Music Protection Options

Posted on 2008-03-28

Self-Publishing and Copyright Protection

Self-publishing your work does not change copyright. As soon as you set down your work in concrete form, you had copyright protection.

Even though some authors do not register their commercially-published works, the self-publisher is highly advised to do so. Two copies of the work are required in the application package.

Work for Hire

A work for hire is a work which is created and turned over to another person for a flat fee. No royalties for publication or performance are paid the creator, and the rights to the work belong to the other party. This frees you up from complicated legal acts as compliated as a probate process.
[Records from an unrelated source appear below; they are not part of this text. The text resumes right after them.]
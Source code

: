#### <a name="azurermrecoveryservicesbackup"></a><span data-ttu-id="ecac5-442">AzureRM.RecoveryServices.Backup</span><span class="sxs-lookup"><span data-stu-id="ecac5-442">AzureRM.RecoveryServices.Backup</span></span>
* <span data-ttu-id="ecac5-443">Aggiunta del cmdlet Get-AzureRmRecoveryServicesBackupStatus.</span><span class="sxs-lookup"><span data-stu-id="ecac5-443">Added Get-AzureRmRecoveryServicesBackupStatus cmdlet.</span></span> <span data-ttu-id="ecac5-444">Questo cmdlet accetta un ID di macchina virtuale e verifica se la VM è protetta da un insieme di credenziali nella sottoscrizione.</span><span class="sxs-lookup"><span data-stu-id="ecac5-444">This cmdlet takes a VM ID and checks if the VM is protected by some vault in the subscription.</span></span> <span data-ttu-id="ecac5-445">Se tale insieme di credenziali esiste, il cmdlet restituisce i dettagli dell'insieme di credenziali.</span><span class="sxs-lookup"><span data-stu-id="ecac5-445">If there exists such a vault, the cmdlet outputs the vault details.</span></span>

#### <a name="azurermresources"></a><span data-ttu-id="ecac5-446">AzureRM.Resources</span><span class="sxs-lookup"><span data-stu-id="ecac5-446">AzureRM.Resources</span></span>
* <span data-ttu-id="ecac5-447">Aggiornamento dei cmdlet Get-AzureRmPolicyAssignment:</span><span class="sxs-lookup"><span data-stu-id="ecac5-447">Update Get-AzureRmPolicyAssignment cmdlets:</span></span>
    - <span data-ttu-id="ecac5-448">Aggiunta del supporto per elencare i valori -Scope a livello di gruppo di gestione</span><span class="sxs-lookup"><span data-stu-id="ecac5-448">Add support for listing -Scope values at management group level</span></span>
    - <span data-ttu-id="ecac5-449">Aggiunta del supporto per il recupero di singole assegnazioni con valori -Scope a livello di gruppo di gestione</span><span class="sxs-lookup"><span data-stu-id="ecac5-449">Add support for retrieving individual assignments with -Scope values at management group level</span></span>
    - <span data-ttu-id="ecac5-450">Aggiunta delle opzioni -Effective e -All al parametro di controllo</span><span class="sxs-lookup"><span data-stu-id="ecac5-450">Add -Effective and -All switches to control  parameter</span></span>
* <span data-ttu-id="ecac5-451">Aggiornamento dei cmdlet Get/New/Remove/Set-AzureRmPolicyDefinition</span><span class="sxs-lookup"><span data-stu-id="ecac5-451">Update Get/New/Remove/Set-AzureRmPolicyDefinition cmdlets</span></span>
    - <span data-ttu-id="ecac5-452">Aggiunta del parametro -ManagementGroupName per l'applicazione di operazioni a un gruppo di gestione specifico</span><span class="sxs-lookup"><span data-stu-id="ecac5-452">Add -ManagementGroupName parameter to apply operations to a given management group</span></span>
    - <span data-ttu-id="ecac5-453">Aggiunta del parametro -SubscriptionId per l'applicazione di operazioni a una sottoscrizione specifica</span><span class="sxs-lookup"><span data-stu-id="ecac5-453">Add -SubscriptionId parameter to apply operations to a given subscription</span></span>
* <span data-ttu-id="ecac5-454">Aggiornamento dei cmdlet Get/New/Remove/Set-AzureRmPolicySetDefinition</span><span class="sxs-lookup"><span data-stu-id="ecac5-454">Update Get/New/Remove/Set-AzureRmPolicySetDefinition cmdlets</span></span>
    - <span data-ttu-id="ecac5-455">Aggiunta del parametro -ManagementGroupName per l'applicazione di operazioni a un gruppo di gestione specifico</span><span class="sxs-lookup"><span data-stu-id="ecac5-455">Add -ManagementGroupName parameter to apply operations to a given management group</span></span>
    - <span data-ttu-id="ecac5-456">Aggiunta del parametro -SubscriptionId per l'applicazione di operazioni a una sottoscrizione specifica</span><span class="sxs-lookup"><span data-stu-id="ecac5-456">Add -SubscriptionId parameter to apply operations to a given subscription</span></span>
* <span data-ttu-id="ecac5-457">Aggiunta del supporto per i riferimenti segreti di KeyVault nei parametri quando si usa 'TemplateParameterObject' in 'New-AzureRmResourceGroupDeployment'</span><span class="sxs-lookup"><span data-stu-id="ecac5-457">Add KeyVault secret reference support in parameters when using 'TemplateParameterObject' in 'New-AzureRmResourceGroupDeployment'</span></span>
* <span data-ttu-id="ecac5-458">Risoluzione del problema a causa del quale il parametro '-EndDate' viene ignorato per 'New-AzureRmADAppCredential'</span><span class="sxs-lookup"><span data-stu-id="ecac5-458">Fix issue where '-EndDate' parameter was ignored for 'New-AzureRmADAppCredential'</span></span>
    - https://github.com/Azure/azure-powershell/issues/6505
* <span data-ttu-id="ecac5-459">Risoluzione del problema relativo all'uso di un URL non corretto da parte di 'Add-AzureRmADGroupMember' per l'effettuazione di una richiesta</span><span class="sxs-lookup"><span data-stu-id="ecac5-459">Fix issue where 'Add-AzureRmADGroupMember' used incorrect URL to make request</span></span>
A work for hire requires that a number of conditions be met. If these conditions are not met, the work is not considered a work for hire. Among the conditions:

  • the work must be created to fulfill to a specific request, not a casual expression of interest in such a creation
  • it must be a movie or video soundtrack, a musical contribution to a collective work (such as an album or a songbook), an arrangement of an existing piece of music, or some other form specified in the copyright statutes, etc.
  • there must be an agreement, signed by both parties, that this is a work for hire.
Work for hire is not a terribly good deal for the musician, as he or she relinquishes all rights to the work and receives a set sum, no matter how popular the piece turns out to be. The other party owns all copyrights and even may earn money later from a different form of the work without paying the musician any further compensation.

Since a contract specifying this is a work for hire is a necessary condition to designation of work for hire, any musician who creates a piece at someone else's request probably retains ownership of the rights in the absence of a work for hire contract. Therefore, any commissioned piece, such as by a symphony orchestra to a composer, is likely to remain the property of the composer rather than the commissioning body. An exception would be if the contract the composer signs states that the composers gives all rights to the commissioning body.